I myself had to do twice the work my brother had to, because James and Gary got to run off and pick something up for Dad, leaving me in the barn, freezing, deeply contemplating whether or not I should stab myself with the knife I was using on the chard. That poor swiss chard. I was viciously twisting and crunching and cutting it up. Better to take my anger out on a vegetable than a family member, eh?

Then James got back and got to lolligag around listening to his iPod, and I didn’t get to listen to any music being that I do not own an iPod. At that moment, I would have preferred listening to country than listening to nothing. Then I could have turned my rage towards the singers who thought singing about beer and barns, and lowering their intelligence level made them country.

I will never marry, or even like an organic farmer. They’re all idiots.

Now, I’m off to the library. Maybe that’ll stop the smoke pouring out of my ears.

Autumn Bliss in a Jam Jar

By: Mary

After getting home from Pittsburgh the other afternoon, I went out to check on the raspberries and picked until dark. Tending to the two 60 yard rows is a responsibility that I enjoy. I like the thinning and pruning that it takes to maintain them. Weeding is not as much fun, but I don’t mind that either. However, the task of picking and making jam are what I really love to do. The silence and the sun delights me when I am lost in a world of my very own while harvesting the berries. It’s no joke that the berries plant variety name is Autumn Bliss. 

The process of making jam is much  less mellow, and much more messy. It’s a blood red and sugar textured messy!

It’s a bubbly boiling session of chaos, but well worth it.

I don’t really have an exact recipe that I follow. Though, the Ball Blue Book of preserving has been a handy resource in the past. However, they don’t give out any formulas on how to keep a tidy kitchen while jamming.

I am a big believer that when on a job, one should take an afternoon snack break.

My brothers are big connoisseurs of my jam. They like to take it to college with them. It’s a staple favorite in the house too. This means that I need to start making a lot more batches. I wish there were more rainy Saturday afternoons like today…

Field Trip and Foreign Exchange

by Colleen

It seems to me that I do have the misfortune of being too city for the country and too country for the city, as Kate has said of herself as well.  This fact was made even more apparent to me this past weekend when I traveled to Wisconsin’s capitol, the great and liberal city of Madison,  for the State Forensics competition (for those who think I am talking about cutting up bodies and analyzing remains, forensics is basically speech/debate competition).

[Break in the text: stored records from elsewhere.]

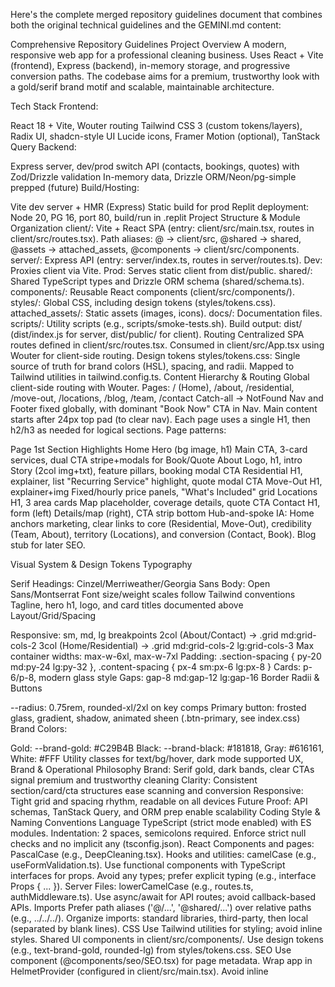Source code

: Here's the complete merged repository guidelines document that combines both the original technical guidelines and the GEMINI.md content:

Comprehensive Repository Guidelines
Project Overview
A modern, responsive web app for a professional cleaning business. Uses React + Vite (frontend), Express (backend), in-memory storage, and progressive conversion paths. The codebase aims for a premium, trustworthy look with a gold/serif brand motif and scalable, maintainable architecture.

Tech Stack
Frontend:

React 18 + Vite, Wouter routing
Tailwind CSS 3 (custom tokens/layers), Radix UI, shadcn-style UI
Lucide icons, Framer Motion (optional), TanStack Query
Backend:

Express server, dev/prod switch
API (contacts, bookings, quotes) with Zod/Drizzle validation
In-memory data, Drizzle ORM/Neon/pg-simple prepped (future)
Build/Hosting:

Vite dev server + HMR (Express)
Static build for prod
Replit deployment: Node 20, PG 16, port 80, build/run in .replit
Project Structure & Module Organization
client/: Vite + React SPA (entry: client/src/main.tsx, routes in client/src/routes.tsx).
Path aliases: @ → client/src, @shared → shared, @assets → attached_assets, @components → client/src/components.
server/: Express API (entry: server/index.ts, routes in server/routes.ts).
Dev: Proxies client via Vite.
Prod: Serves static client from dist/public.
shared/: Shared TypeScript types and Drizzle ORM schema (shared/schema.ts).
components/: Reusable React components (client/src/components/).
styles/: Global CSS, including design tokens (styles/tokens.css).
attached_assets/: Static assets (images, icons).
docs/: Documentation files.
scripts/: Utility scripts (e.g., scripts/smoke-tests.sh).
Build output: dist/ (dist/index.js for server, dist/public/ for client).
Routing
Centralized SPA routes defined in client/src/routes.tsx.
Consumed in client/src/App.tsx using Wouter <Switch> for client-side routing.
Design tokens
styles/tokens.css: Single source of truth for brand colors (HSL), spacing, and radii.
Mapped to Tailwind utilities in tailwind.config.ts.
Content Hierarchy & Routing
Global client-side routing with Wouter.
Pages:
/ (Home), /about, /residential, /move-out, /locations, /blog, /team, /contact
Catch-all → NotFound
Nav and Footer fixed globally, with dominant "Book Now" CTA in Nav.
Main content starts after 24px top pad (to clear nav).
Each page uses a single H1, then h2/h3 as needed for logical sections.
Page patterns:

Page	1st Section	Highlights
Home	Hero (bg image, h1)	Main CTA, 3-card services, dual CTA stripe+modals for Book/Quote
About	Logo, h1, intro	Story (2col img+txt), feature pillars, booking modal CTA
Residential	H1, explainer, list	"Recurring Service" highlight, quote modal CTA
Move-Out	H1, explainer+img	Fixed/hourly price panels, "What's Included" grid
Locations	H1, 3 area cards	Map placeholder, coverage details, quote CTA
Contact	H1, form (left)	Details/map (right), CTA strip bottom
Hub-and-spoke IA: Home anchors marketing, clear links to core (Residential, Move-Out), credibility (Team, About), territory (Locations), and conversion (Contact, Book). Blog stub for later SEO.

Visual System & Design Tokens
Typography

Serif Headings: Cinzel/Merriweather/Georgia
Sans Body: Open Sans/Montserrat
Font size/weight scales follow Tailwind conventions
Tagline, hero h1, logo, and card titles documented above
Layout/Grid/Spacing

Responsive: sm, md, lg breakpoints
2col (About/Contact) → .grid md:grid-cols-2
3col (Home/Residential) → .grid md:grid-cols-2 lg:grid-cols-3
Max container widths: max-w-6xl, max-w-7xl
Padding: .section-spacing { py-20 md:py-24 lg:py-32 }, .content-spacing { px-4 sm:px-6 lg:px-8 }
Cards: p-6/p-8, modern glass style
Gaps: gap-8 md:gap-12 lg:gap-16
Border Radii & Buttons

--radius: 0.75rem, rounded-xl/2xl on key comps
Primary button: frosted glass, gradient, shadow, animated sheen (.btn-primary, see index.css)
Brand Colors:

Gold: --brand-gold: #C29B4B
Black: --brand-black: #181818, Gray: #616161, White: #FFF
Utility classes for text/bg/hover, dark mode supported
UX, Brand & Operational Philosophy
Brand: Serif gold, dark bands, clear CTAs signal premium and trustworthy cleaning
Clarity: Consistent section/card/cta structures ease scanning and conversion
Responsive: Tight grid and spacing rhythm, readable on all devices
Future Proof: API schemas, TanStack Query, and ORM prep enable scalability
Coding Style & Naming Conventions
Language
TypeScript (strict mode enabled) with ES modules.
Indentation: 2 spaces, semicolons required.
Enforce strict null checks and no implicit any (tsconfig.json).
React
Components and pages: PascalCase (e.g., DeepCleaning.tsx).
Hooks and utilities: camelCase (e.g., useFormValidation.ts).
Use functional components with TypeScript interfaces for props.
Avoid any types; prefer explicit typing (e.g., interface Props { ... }).
Server
Files: lowerCamelCase (e.g., routes.ts, authMiddleware.ts).
Use async/await for API routes; avoid callback-based APIs.
Imports
Prefer path aliases ('@/...', '@shared/...') over relative paths (e.g., ../../../).
Organize imports: standard libraries, third-party, then local (separated by blank lines).
CSS
Use Tailwind utilities for styling; avoid inline styles.
Shared UI components in client/src/components/.
Use design tokens (e.g., text-brand-gold, rounded-lg) from styles/tokens.css.
SEO
Use <SEO> component (@components/seo/SEO.tsx) for page metadata.
Wrap app in HelmetProvider (configured in client/src/main.tsx).
Avoid inline <title> or <meta> tags in components.
Buttons
Use shadcn/ui <Button> (@components/ui/button) with variants (e.g., variant="primary").
Avoid legacy .btn-* classes.
Ensure WCAG AA compliance (contrast ratio ≥ 4.5:1).
Build, Test & Development Commands
npm run dev: Starts Express + Vite dev server on PORT (default: 5001).
npm run build: Builds client (Vite) and server (esbuild) into dist/. Includes image optimization.
npm start: Runs production server (dist/index.js), serving static client.
npm run check: Runs TypeScript type-checking with tsc --noEmit.
npm run db:push: Applies Drizzle schema to database (requires DATABASE_URL).
npm run smoke-test: Runs API/UI smoke tests (scripts/smoke-tests.sh).
npm run stop: Kills process on port 5001.
npm run restart: Runs stop followed by dev.
ANALYZE=true npm run build: Generates bundle analysis report at dist/stats.html.
Testing Guidelines
Frameworks
Server: Jest + Supertest for API tests.
Client: React Testing Library for component tests.
Locations
Server tests: server/tests/ (e.g., contacts.test.ts).
Client tests: Colocate with components (e.g., Button.test.tsx).
Run
Server: npx jest server/tests (add --coverage for reports).
Client: npx jest client/src or specific files (e.g., npx jest Button.test.tsx).
Smoke tests: npm run smoke-test.
Best Practices
Write unit tests for all new components and API routes.
Mock external dependencies (e.g., database, APIs) in tests.
Aim for ≥80% test coverage (monitor with --coverage).
Performance Optimization Guidelines
Bundle Analysis
Run ANALYZE=true npm run build to generate dist/stats.html.
Monitor against performance-budget.json limits.
Image Optimization
Use <OptimizedImage> (@components/ui/optimized-image.tsx).
Features: Lazy loading, responsive sizing, error handling.
Preferred format: .webp for size efficiency.
Conversion: node scripts/optimize-images.mjs converts .jpg/.png to .webp.
Example: <OptimizedImage src={heroImg} alt="Description" priority sizes="100vw" />.
ServiceCard sizes: (max-width: 768px) 100vw, (max-width: 1024px) 50vw, 33vw.
Code Splitting
Routes use React.lazy() for automatic code splitting.
Wrap routes in <Suspense> with fallback loading states.
Routes defined in client/src/routes.tsx.
Icon Optimization
Use <Icon> (@components/ui/icon.tsx) for lazy-loaded Lucide icons.
Example: <Icon name="ArrowRight" className="w-5 h-5" />.
PWA
Configured via vite-plugin-pwa in vite.config.ts.
Features: Service worker caching, offline support, installable app.
Caches Google Fonts and static assets.
Performance Budget
Targets: LCP < 2.5s, FID < 100ms, CLS < 0.1.
Limits: JS ≤ 150KB, CSS ≤ 50KB, images ≤ 500KB.
Monitor with Lighthouse and browser dev tools.
Performance Monitoring
Dev-only console logging for Core Web Vitals and bundle sizes.
Location: client/src/lib/performance.ts.
Security & Configuration
Environment Variables
Required: PORT (default: 5001), DATABASE_URL for Drizzle.
Never commit secrets; use .env files (excluded via .gitignore).
Validate inputs with Zod in API routes (server/routes.ts).
Feature Flags
VITE_USE_NEW_CONTACT_FORM: Toggles new ContactForm (React Hook Form + Zod) vs. legacy SnippetContactForm.
Set in .env or build environment; defaults to false.
Security Practices
Sanitize user inputs to prevent XSS/SQL injection.
Use HTTPS in production (enforced via server/middleware/forceHttps.ts).
Implement CSRF protection for forms (server/middleware/csrf.ts).
UI Cards: ServiceCard vs. ContentCard
ServiceCard
Purpose: Image-driven cards for service teasers (e.g., Home services grid).
Location: client/src/components/ServiceCard/ServiceCard.tsx.
Props: { id, title, blurb, href, img, icon }.
Anatomy
Container: relative block overflow-hidden rounded-xl border border-slate-300 shadow-sm hover:shadow-lg hover:-translate-y-0.5 transition-all.
Focus: focus-visible:outline-none focus-visible:ring-2 focus-visible:ring-offset-2 focus-visible:ring-[var(--color-teal)].
Media: <img> with absolute inset-0 h-full w-full object-cover brightness-[0.85] object-center sm:object-[center_30%].
Overlay: absolute inset-0 bg-gradient-to-t from-black/55 via-black/35 to-transparent.
Text: Title (text-white text-lg sm:text-xl font-semibold drop-shadow-sm), body (text-slate-100/95).
Accessibility
Full-card <a> link for large tap target.
Strong keyboard focus ring (WCAG 2.1 compliant).
Usage
Render with <ServiceCard {...item} /> from client/src/components/ServiceCard/catalog.tsx.
Use ServiceGrid (client/src/components/ServiceCard/ServiceGrid.tsx) for responsive 2-column layouts.
ContentCard
Purpose: Text-first cards for pricing, features, testimonials, etc.
Location: client/src/components/ContentCard/ContentCard.tsx.
Props
as: Render as div, section, blockquote, a, etc. (default: div).
interactive: Adds hover/focus effects for links/buttons.
className: Extends styling (e.g., bg-accent text-white).
Anatomy
Container: relative rounded-xl border border-slate-300 bg-white p-6 sm:p-8 shadow.
Interactive: transition-shadow hover:shadow-lg focus-visible:ring-2 focus-visible:ring-emerald-400.
Adds tabIndex=0 for non-focusable tags when interactive is true.
Examples
Static: <ContentCard><h3>Weekly</h3><p>…</p></ContentCard>.
Link: <ContentCard as="a" href="/pricing" interactive>…</ContentCard>.
Quote: <ContentCard as="blockquote">“Great service!”</ContentCard>.
Choosing Cards
ServiceCard: Use for image-driven, navigational cards (e.g., service grids).
ContentCard: Use for text-heavy, non-image cards (e.g., pricing, testimonials).
Consistency
Maintain consistent frame (radius, border, shadow, padding).
Express creativity via imagery/icons, not frame alterations.
Ensure interactive cards have clear hover/focus states; static cards should not.
Implementation Notes
Catalog: Use client/src/components/ServiceCard/catalog.tsx for service content.
Grid: ServiceGrid renders responsive service card layouts.
Location Pages: LocationPageTemplate accepts serviceCardIds for standardized cards.
Docs: See docs/project.md for service catalog and routing details.
Contrast & Accessibility
Modals: Use bg-white/95 backdrop-blur-sm with bg-black/50 scrim.
Heroes: Use <img> with dark gradient (from-black/55 via-black/35 to-transparent) or light overlay (bg-white/90) for text legibility.
Buttons: Ensure high contrast (e.g., navy #003366 with white text, ≥ 4.5:1 ratio).
Text: Apply subtle text-shadow on h1, h2 for contrast over imagery.
SEO & Routing
Use <SEO> for page metadata (title, description, OG/Twitter tags).
Routes defined in client/src/routes.tsx, consumed in App.tsx with Wouter.
Design Tokens
Defined in styles/tokens.css (HSL colors, spacing, radii).
Mapped in tailwind.config.ts (e.g., brand-gold, radius-lg).
Use token utilities over raw values (e.g., text-brand-gold).
Buttons
Use <Button> (@components/ui/button) with variant (e.g., primary) and size.
Replaced legacy .btn-* classes in Navigation/ContactForm.
Rules & Best Practices
Consistency

Use only defined routes and layout patterns.
H1 per page, correct heading nesting (h2 → h3 for cards/features).
Content/Copy

Tone: Friendly, professional, trustworthy.
Avoid jargon; favor brevity in hero/CTA text.
No "content for content's sake" - Blog stubs allowed but mark as such.
Do Not

Do NOT touch .env/configs in prod.
Do NOT delete test, schema, or utility files.
Never create new modals or cards without matching spacing/visual rules.
Code/Build

New frontend comps in client/src/components/ui, use Radix primitives when possible.
Edit Tailwind tokens/config to expand only if required and document changes in GEMINI.md.
Validate any added API endpoints with Zod/Drizzle schemas.
Deploy only with main branch merged & passing basic build.
Workflow

Branch naming: feature/xyz, bugfix/xyz.
PRs reviewed before merge, tests preferred but may be stubbed if logic is UI-only.
Document any new spacing/typography/color patterns here for Gemini memory.
Commit & Pull Request Guidelines
Commits
Use clear, present-tense subjects (e.g., "Add user auth middleware").
Optional scopes: client:, server:, shared: (e.g., client: Fix SEO component rendering).
Keep subjects < 72 characters.
PRs
Include: Description, linked issue, test evidence, and UI screenshots/GIFs (if applicable).
Note changes to config, schema, or dependencies.
Ensure CI passes (tests, linting, type-checking).
Roadmap (Short-Term Prompts)
Wire PostgreSQL/Neon for persistence in contacts/bookings/quotes
Extract and formalize typography scale into theme tokens
Add HEX color documentation for branding
Populate Blog for SEO; generate area/service posts
Example Prompts (for AI use)
"Summarize the difference between Residential and Move-Out services, including pricing approach."
"Generate a card for a new service using card-modern style and color tokens above."
"Extract all service and CTA entries for analytics."
"Suggest CTA copy that matches the home hero's tone and length."
"List all file paths where typography guidelines are enforced."
Recent Updates & Edit Log
2025-08-19
Added HelmetProvider in main.tsx; migrated pages to <SEO>.
Centralized routes in routes.tsx.
Introduced styles/tokens.css and updated tailwind.config.ts.
Standardized buttons with shadcn <Button>.
Added VITE_USE_NEW_CONTACT_FORM flag.
2025-08-23
Fixed <OptimizedImage> to render src directly, improved lazy loading.
Added scripts/optimize-images.mjs for .webp conversion.
Cleaned up unused assets; updated imports to .webp.
2025-08-25
Increased footer/navigation logo sizes.
Standardized move-out cleaning icon in catalog.
Streamlined Home page (removed "Meet Our Team").
Updated Deep Cleaning page (removed "True locals" and CTA).
Improved Move Out page (checkmarks, accordion for add-ons).
Enhanced Spokane page (accordions, reordered sections).
Added text-shadow for h1, h2 legibility.
2025-08-06 (Style Enhancement)
Enhanced the .btn-primary style for more visual impact ("pop"). The hover effect is now more dynamic with increased scale and a more pronounced shadow. The animated shine effect was brightened and the transition speed was increased for better responsiveness.
File Changes: client/src/index.css: Updated the .btn-primary class and its :hover, :active, and ::before pseudo-elements.
2025-08-06 (Style Update)
Standardized all hero CTA buttons on the Home page to use the primary frosted glass style (.btn-primary).
File Changes: client/src/pages/Home.tsx: Removed the secondary "Book a Cleaning" button and restyled the "Get Free Estimate" and "See Services" buttons to use the .btn-primary class for a consistent, high-contrast look.
2025-08-08 (Navigation & Routing Update)
Corrected header Location dropdown links to point to location subroutes and added explicit routes for those pages.
File Changes: client/src/components/Navigation.tsx: Updated "Location" children hrefs to /locations/spokane, /locations/spokane-valley, /locations/liberty-lake. client/src/App.tsx: Imported Spokane, SpokaneValley, LibertyLake pages and added Route entries for /locations/spokane, /locations/spokane-valley, /locations/liberty-lake.
2025-08-08 (Spokane Page Enhancement)
Added an accordion section with statement-style headers titled "Service Details for Spokane Homeowners".
Implemented using existing Radix-based Accordion components to keep stack consistent (no new dependency); behavior and animations leverage current Tailwind + shadcn patterns.
Content covers: local insight, bonding/insurance, satisfaction policy, staff training/screening, eco-conscious products, and provided equipment/supplies.
File Changes: client/src/pages/Spokane.tsx: Imported Accordion components and added the new accordion section before the Business Hours block.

A busload of Cashton kids was unleashed on the city for a day under iron gray clouds, spitting out bits of cold rain and occasional hail. (Ah!  Beautiful Wisconsin spring weather….but wait ,that is another issue entirely.)  My beautiful Ukrainian friend, Kseniya, was along for the trip, and throughout the day, she was to prove to me just how country I was.

Kseniya is from a large city in Ukraine, and despite being in a place where she is not a native speaker, she can get around better than I can.  Several times throughout the day when we didn’t know where to go, she would simply walk up to the nearest person and ask where something was or how to get into a place, absolutely confident, despite her accent.  This was amazing to me.  Here I was, a person who’s lived in Wisconsin all her life, unable to sum up the courage to ask which way up even was.  Kseniya was astounded, saying, “That’s the reason I love cities!  You can ask anyone a question and they will tell you what you need to know,” and, “Don’t you love being able to smile at random people on the street?” Ummmm, no, because I live on top of a ridge where the main population is Slatterys.

Although I wasn’t used to not being able to jaywalk across the streets and the sheer amount of people all around me, I did love the city.  I loved walking down the street and looking in shop windows, filled with everything from popcorn to high fashion.  Cafes populated almost every corner and spread warm light and the luscious scents of rich coffee and sugary pastries into the rain darkened afternoon, a sore temptation for a Catholic girl with a coffee and bakery fetish in the throes of Lent.

I ultimately returned home late that night with a gold medal for solo acting in Forensics, a severely lightened wallet, and a new appreciation for the braveness of my city friend, Kseniya. I liked the glimpse into city life, but I still don’t know what I am.  Country?  City?  Can I have both?